The United Nations is set to host talks on the use of autonomous weapons, but those hoping for a ban on the machines dubbed “killer robots” will be disappointed, the ambassador leading the discussions said Friday.

More than 100 artificial intelligence entrepreneurs led by Tesla’s Elon Musk in August urged the U.N. to enforce a global ban on fully automated weapons, echoing calls from activists who have warned the machines will put civilians at enormous risk.

A U.N. disarmament grouping known as the Convention on Certain Conventional Weapons (CCW) will on Monday begin five days of talks on the issue in Geneva.

But anything resembling a ban, or even a treaty, remains far off, said the Indian ambassador on disarmament, Amandeep Gill, who is chairing the meeting.

“It would be very easy to just legislate a ban but I think … rushing ahead in a very complex subject is not wise,” he told reporters. “We are just at the starting line.”

He said the discussion, which will also include civil society and technology companies, will be partly focused on understanding the types of weapons in the pipeline.

Proponents of a ban, including the Campaign to Stop Killer Robots pressure group, insist that human beings must ultimately be responsible for the final decision to kill or destroy.

They argue that any weapons system that delegates the decision on an individual strike to an algorithm is by definition illegal, because computers cannot be held accountable under international humanitarian law.

Gill said there was agreement that “human beings have to remain responsible for decisions that involve life and death.”

But, he added, there are varying opinions on the mechanics through which “human control” must govern deadly weapons.

Machines ‘can’t apply the law’

The International Committee of the Red Cross, which is mandated to safeguard the laws of conflict, has not called for a ban, but has underscored the need to place limits on autonomous weapons.

“Our bottom line is that machines can’t apply the law and you can’t transfer responsibility for legal decisions to machines,” Neil Davison of the ICRC’s arms unit told AFP.

He highlighted the problematic nature of weapons that involve major variables in terms of the timing or location of an attack — for example, something that is deployed for multiple hours and programmed to strike whenever it detects an enemy target.

“Where you have a degree of unpredictability or uncertainty in what’s going to happen when you activate this weapons system, then you are going to start to have problems for legal compliance,” he said.

Flawed meeting?

Next week’s U.N. meeting will also feature wide-ranging talks on artificial intelligence, triggering criticism that the CCW was drowning itself in discussions about new technologies instead of zeroing in on the urgent issue.

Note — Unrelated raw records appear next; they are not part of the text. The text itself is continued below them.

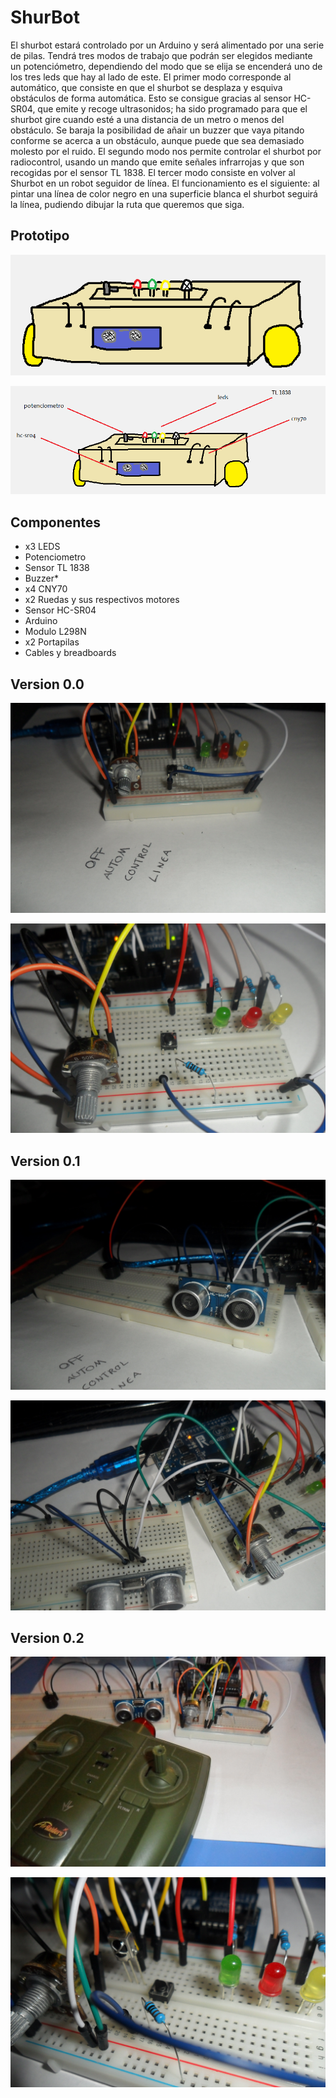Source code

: # ShurBot
El shurbot estará controlado por un Arduino y será alimentado por una serie de pilas. Tendrá tres modos de trabajo que podrán ser elegidos mediante un potenciómetro, dependiendo del modo que se elija se encenderá uno de los tres leds que hay al lado de este.
El primer modo corresponde al automático, que consiste en que el shurbot se desplaza y esquiva obstáculos de forma automática. Esto se consigue gracias al sensor HC-SR04, que emite y recoge ultrasonidos; ha sido programado para que el shurbot gire cuando esté a una distancia de un metro o menos del obstáculo. Se baraja la posibilidad de añair un buzzer que vaya pitando conforme se acerca a un obstáculo, aunque puede que sea demasiado molesto por el ruido. 
El segundo modo nos permite controlar el shurbot por radiocontrol, usando un mando que emite señales infrarrojas y que son recogidas por el sensor TL 1838. 
El tercer modo consiste en volver al Shurbot en un robot seguidor de línea. El funcionamiento es el siguiente: al pintar una línea de color negro en una superficie blanca el shurbot seguirá la línea, pudiendo dibujar la ruta que queremos que siga.



## Prototipo

![alt tag](https://raw.githubusercontent.com/Struzck/ShurBot/master/images/Croquis%201.png)

![alt tag](https://raw.githubusercontent.com/Struzck/ShurBot/master/images/croquis%201%20componentes.png)



## Componentes

- x3 LEDS
- Potenciometro
- Sensor TL 1838
- Buzzer*
- x4 CNY70
- x2 Ruedas y sus respectivos motores
- Sensor HC-SR04
- Arduino
- Modulo L298N
- x2 Portapilas
- Cables y breadboards



## Version 0.0

![alt tag](https://raw.githubusercontent.com/Struzck/ShurBot/master/images/SAM_1667.JPG)

![alt tag](https://raw.githubusercontent.com/Struzck/ShurBot/master/images/SAM_1670.JPG)


## Version 0.1

![alt tag](https://raw.githubusercontent.com/Struzck/ShurBot/master/images/SAM_1677.JPG)

![alt tag](https://raw.githubusercontent.com/Struzck/ShurBot/master/images/SAM_1678.JPG)


## Version 0.2

![alt tag](https://raw.githubusercontent.com/Struzck/ShurBot/master/images/SAM_1759.JPG)

![alt tag](https://raw.githubusercontent.com/Struzck/ShurBot/master/images/SAM_1760.JPG)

“There is a risk in going too broad at this moment,” said Mary Wareham of Human Rights Watch, who is the coordinator of the Campaign to Stop Killer Robots.

“The need is to focus on lethal autonomous weapons,” she told AFP.

The open letter co-signed by Musk as well as Mustafa Suleyman, co-founder of Google’s DeepMind, warned that killer robots could become “weapons that despots and terrorists use against innocent populations, and weapons hacked to behave in undesirable ways.”

“Once this Pandora’s box is opened, it will be hard to close,” they said.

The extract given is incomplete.